Out of respect, particularly to Lucas, she didn’t use that name around non-Japanese company; Ezekiel did tell her he preferred it when in solely Japanese company. Lucas hated how he came up with the name – a Japanese reading of one of his given name hanja – and that he took on Rin’s last name in Japan. ‘Mentally colonized mindset’ or ‘slave name’ is what Lucas typically threw at him. If Lucas was Korean-Korean, he probably would’ve thrown in ‘disrespect to ancestors’ as higher on the list. Mitsuko had asked Lucas about it one time, and he explained that it was cringe that, given Imperial Japan had enforced similar naming policies to erase Korean culture back during the occupation days, Ezekiel was doing it for a worldly, selfish purpose: running Rin’s father’s company by sneaking in as a mukoyoshi who saw himself as Japanese and not Korean, convincing people with charisma. How he balanced this when introducing his Japanese contacts to his Korean ones, she had no idea.
Which made total sense. Lucas was not wrong that Ezekiel wanted to pass himself off as pure Japanese when convenient – Mitsuko could see that first-hand in Japan. Though it was because Ezekiel considered such treatment a priceless business and social advantage, as opposed to actually being some self-hating Korean. Frankly, he loved himself too much to be any type of self-hating. The one time Ezekiel and Lucas argued in front of them on the matter, Ezekiel had said, “Ultimately, the superiority complex that some Japanese have towards Koreans is exploitable.”
Besides, a single kanji name? You sound like an old geezer.
As Ezekiel and Rin bickered light-heartedly, she refocused her attention on the docent, who continued from where she left off.
“We believe some of these flattened wedges were actually ingots, and so meant for commerce like one would with gold bullion. It may have even been used for direct bartering. As for the others, the name seems more apt. The characters used refer to barbs or saw-teeth, so the typical English translation is ‘saw knife’ or ‘saw tooth knife.’ The name has turned out to be quite misleading, however.

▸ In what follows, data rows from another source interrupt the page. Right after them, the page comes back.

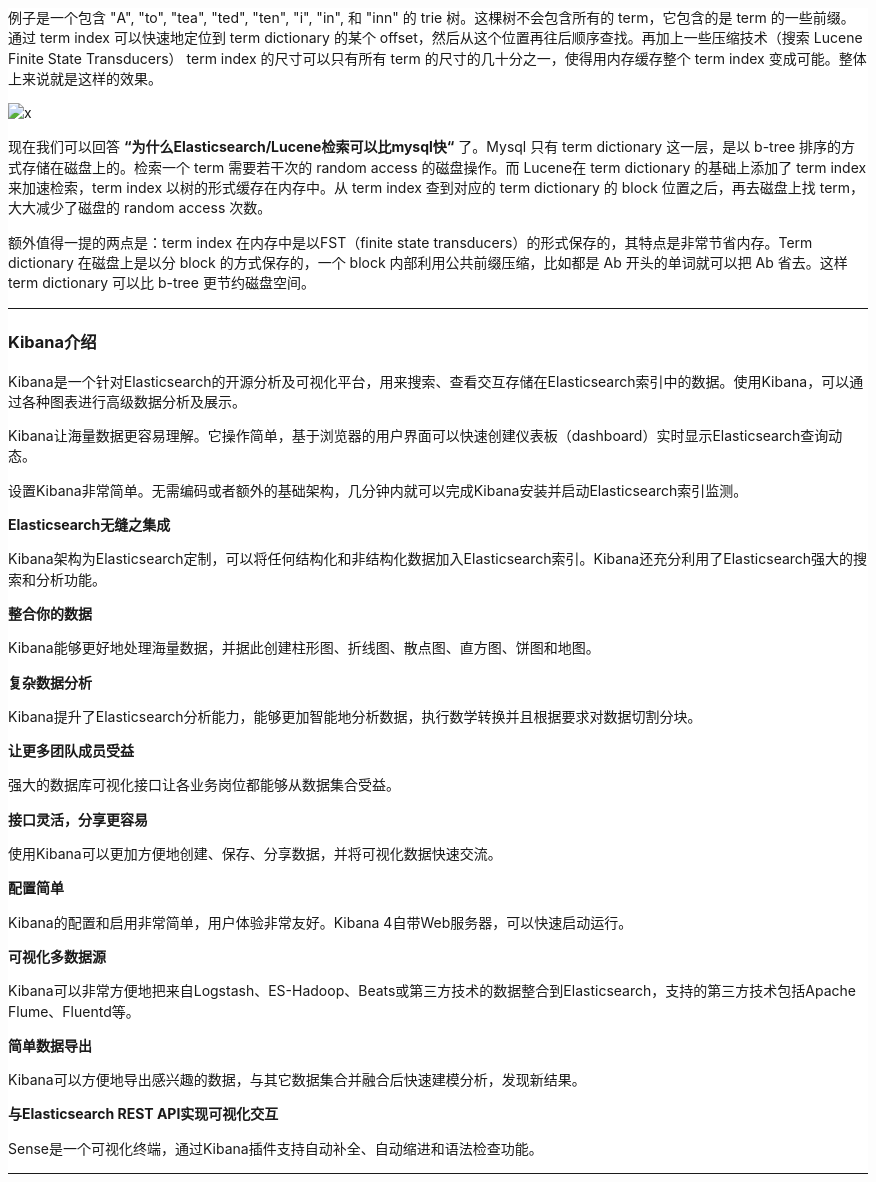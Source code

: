 例子是一个包含 "A", "to", "tea", "ted", "ten", "i", "in", 和 "inn" 的 trie 树。这棵树不会包含所有的 term，它包含的是 term 的一些前缀。通过 term index 可以快速地定位到 term dictionary 的某个 offset，然后从这个位置再往后顺序查找。再加上一些压缩技术（搜索 Lucene Finite State Transducers） term index 的尺寸可以只有所有 term 的尺寸的几十分之一，使得用内存缓存整个 term index 变成可能。整体上来说就是这样的效果。

![x](http://121.196.182.26:6100/public/images/es_index.png)

现在我们可以回答 **“为什么Elasticsearch/Lucene检索可以比mysql快“** 了。Mysql 只有 term dictionary 这一层，是以 b-tree 排序的方式存储在磁盘上的。检索一个 term 需要若干次的 random access 的磁盘操作。而 Lucene在 term dictionary 的基础上添加了 term index 来加速检索，term index 以树的形式缓存在内存中。从 term index 查到对应的 term dictionary 的 block 位置之后，再去磁盘上找 term，大大减少了磁盘的 random access 次数。

额外值得一提的两点是：term index 在内存中是以FST（finite state transducers）的形式保存的，其特点是非常节省内存。Term dictionary 在磁盘上是以分 block 的方式保存的，一个 block 内部利用公共前缀压缩，比如都是 Ab 开头的单词就可以把 Ab 省去。这样 term dictionary 可以比 b-tree 更节约磁盘空间。

------

### Kibana介绍

Kibana是一个针对Elasticsearch的开源分析及可视化平台，用来搜索、查看交互存储在Elasticsearch索引中的数据。使用Kibana，可以通过各种图表进行高级数据分析及展示。

Kibana让海量数据更容易理解。它操作简单，基于浏览器的用户界面可以快速创建仪表板（dashboard）实时显示Elasticsearch查询动态。

设置Kibana非常简单。无需编码或者额外的基础架构，几分钟内就可以完成Kibana安装并启动Elasticsearch索引监测。

**Elasticsearch无缝之集成**

Kibana架构为Elasticsearch定制，可以将任何结构化和非结构化数据加入Elasticsearch索引。Kibana还充分利用了Elasticsearch强大的搜索和分析功能。

**整合你的数据**

Kibana能够更好地处理海量数据，并据此创建柱形图、折线图、散点图、直方图、饼图和地图。

**复杂数据分析**

Kibana提升了Elasticsearch分析能力，能够更加智能地分析数据，执行数学转换并且根据要求对数据切割分块。

**让更多团队成员受益**

强大的数据库可视化接口让各业务岗位都能够从数据集合受益。

**接口灵活，分享更容易**

使用Kibana可以更加方便地创建、保存、分享数据，并将可视化数据快速交流。

**配置简单**

Kibana的配置和启用非常简单，用户体验非常友好。Kibana 4自带Web服务器，可以快速启动运行。

**可视化多数据源**

Kibana可以非常方便地把来自Logstash、ES-Hadoop、Beats或第三方技术的数据整合到Elasticsearch，支持的第三方技术包括Apache Flume、Fluentd等。

**简单数据导出**

Kibana可以方便地导出感兴趣的数据，与其它数据集合并融合后快速建模分析，发现新结果。

**与Elasticsearch REST API实现可视化交互**

Sense是一个可视化终端，通过Kibana插件支持自动补全、自动缩进和语法检查功能。

------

Recent research indicates that these tools served a more ritual or symbolic purpose and would be completely impractical as military spear-tips.
“Examples with hooked and curved prongs are thought to be related to beliefs and art of the time. While we don’t know for sure, the decorative comma or curl shape is akin to Korean gogok or Japanese magatama beads, which are seen as references to wolf fangs, or crescent moon and fertility. Like the saw knife, they disappear from the archeological record at the end of the 7th century.
“Other possibilities are shapes of birds, ferns, water, and flame. Many contemporaneous shield and armor ornaments look similar with curved or spiral features. But one of the many enigmas is that saw knives were exclusive to the Gaya region, who were the only masters of iron in that area, and they keep appearing even after all the Gaya city-states were absorbed into Silla and Baekje. But we never see these artifacts in Wa or the Yamato Kingship, despite seeing everything else they traded.”
Skipping the rest, Mitsuko slipped out of the gallery and left the museum.